== SOURCE RECORDS ==

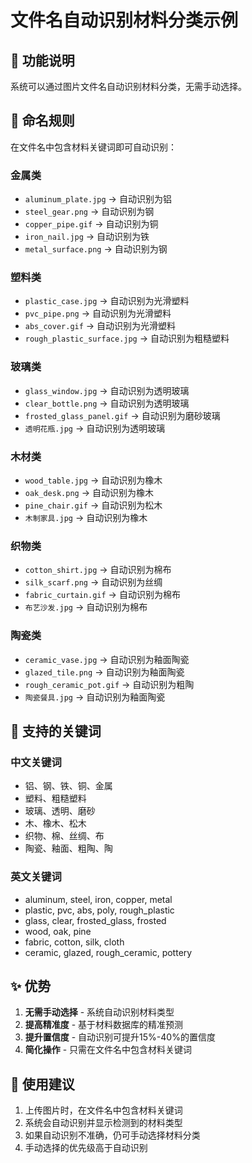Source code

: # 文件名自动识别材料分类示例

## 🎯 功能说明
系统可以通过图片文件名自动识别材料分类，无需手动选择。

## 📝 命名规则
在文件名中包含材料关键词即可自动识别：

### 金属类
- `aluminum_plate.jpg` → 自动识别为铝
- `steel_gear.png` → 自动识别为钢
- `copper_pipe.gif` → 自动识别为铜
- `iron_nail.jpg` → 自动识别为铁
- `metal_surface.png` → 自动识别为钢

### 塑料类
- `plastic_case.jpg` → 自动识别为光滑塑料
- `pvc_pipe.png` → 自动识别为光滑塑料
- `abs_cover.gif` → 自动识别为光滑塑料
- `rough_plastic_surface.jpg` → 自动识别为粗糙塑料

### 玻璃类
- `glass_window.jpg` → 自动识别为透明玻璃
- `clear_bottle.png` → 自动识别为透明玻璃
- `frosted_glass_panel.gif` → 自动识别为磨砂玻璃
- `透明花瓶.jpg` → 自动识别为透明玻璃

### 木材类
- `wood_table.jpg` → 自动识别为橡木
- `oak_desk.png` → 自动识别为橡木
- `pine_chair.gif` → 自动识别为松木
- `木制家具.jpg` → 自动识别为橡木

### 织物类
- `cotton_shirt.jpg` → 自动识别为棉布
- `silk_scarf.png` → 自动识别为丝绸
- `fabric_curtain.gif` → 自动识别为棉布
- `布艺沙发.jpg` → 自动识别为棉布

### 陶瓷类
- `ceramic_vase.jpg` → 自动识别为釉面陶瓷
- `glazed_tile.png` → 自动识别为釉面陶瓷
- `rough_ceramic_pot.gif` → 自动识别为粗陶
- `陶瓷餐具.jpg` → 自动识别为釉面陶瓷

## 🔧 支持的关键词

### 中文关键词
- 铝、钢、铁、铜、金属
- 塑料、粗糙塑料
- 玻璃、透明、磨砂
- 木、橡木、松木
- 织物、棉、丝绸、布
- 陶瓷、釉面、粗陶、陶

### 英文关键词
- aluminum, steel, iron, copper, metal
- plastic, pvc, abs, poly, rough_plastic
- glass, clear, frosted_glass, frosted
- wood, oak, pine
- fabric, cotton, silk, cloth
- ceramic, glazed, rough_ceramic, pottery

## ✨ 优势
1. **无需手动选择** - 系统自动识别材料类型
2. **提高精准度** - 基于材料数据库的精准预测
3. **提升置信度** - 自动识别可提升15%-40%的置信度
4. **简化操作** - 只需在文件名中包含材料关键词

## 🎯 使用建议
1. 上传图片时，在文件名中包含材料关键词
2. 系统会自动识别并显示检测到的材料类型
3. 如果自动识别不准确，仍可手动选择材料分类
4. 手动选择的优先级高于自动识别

===

#### TASK DETAILS
Drop the images and quote the entries word for word.

#### TASK SOLUTION
Source code

: # 文件名自动识别材料分类示例

## 🎯 功能说明
系统可以通过图片文件名自动识别材料分类，无需手动选择。

## 📝 命名规则
在文件名中包含材料关键词即可自动识别：

### 金属类
- `aluminum_plate.jpg` → 自动识别为铝
- `steel_gear.png` → 自动识别为钢
- `copper_pipe.gif` → 自动识别为铜
- `iron_nail.jpg` → 自动识别为铁
- `metal_surface.png` → 自动识别为钢

### 塑料类
- `plastic_case.jpg` → 自动识别为光滑塑料
- `pvc_pipe.png` → 自动识别为光滑塑料
- `abs_cover.gif` → 自动识别为光滑塑料
- `rough_plastic_surface.jpg` → 自动识别为粗糙塑料

### 玻璃类
- `glass_window.jpg` → 自动识别为透明玻璃
- `clear_bottle.png` → 自动识别为透明玻璃
- `frosted_glass_panel.gif` → 自动识别为磨砂玻璃
- `透明花瓶.jpg` → 自动识别为透明玻璃

### 木材类
- `wood_table.jpg` → 自动识别为橡木
- `oak_desk.png` → 自动识别为橡木
- `pine_chair.gif` → 自动识别为松木
- `木制家具.jpg` → 自动识别为橡木

### 织物类
- `cotton_shirt.jpg` → 自动识别为棉布
- `silk_scarf.png` → 自动识别为丝绸
- `fabric_curtain.gif` → 自动识别为棉布
- `布艺沙发.jpg` → 自动识别为棉布

### 陶瓷类
- `ceramic_vase.jpg` → 自动识别为釉面陶瓷
- `glazed_tile.png` → 自动识别为釉面陶瓷
- `rough_ceramic_pot.gif` → 自动识别为粗陶
- `陶瓷餐具.jpg` → 自动识别为釉面陶瓷

## 🔧 支持的关键词

### 中文关键词
- 铝、钢、铁、铜、金属
- 塑料、粗糙塑料
- 玻璃、透明、磨砂
- 木、橡木、松木
- 织物、棉、丝绸、布
- 陶瓷、釉面、粗陶、陶

### 英文关键词
- aluminum, steel, iron, copper, metal
- plastic, pvc, abs, poly, rough_plastic
- glass, clear, frosted_glass, frosted
- wood, oak, pine
- fabric, cotton, silk, cloth
- ceramic, glazed, rough_ceramic, pottery

## ✨ 优势
1. **无需手动选择** - 系统自动识别材料类型
2. **提高精准度** - 基于材料数据库的精准预测
3. **提升置信度** - 自动识别可提升15%-40%的置信度
4. **简化操作** - 只需在文件名中包含材料关键词

## 🎯 使用建议
1. 上传图片时，在文件名中包含材料关键词
2. 系统会自动识别并显示检测到的材料类型
3. 如果自动识别不准确，仍可手动选择材料分类
4. 手动选择的优先级高于自动识别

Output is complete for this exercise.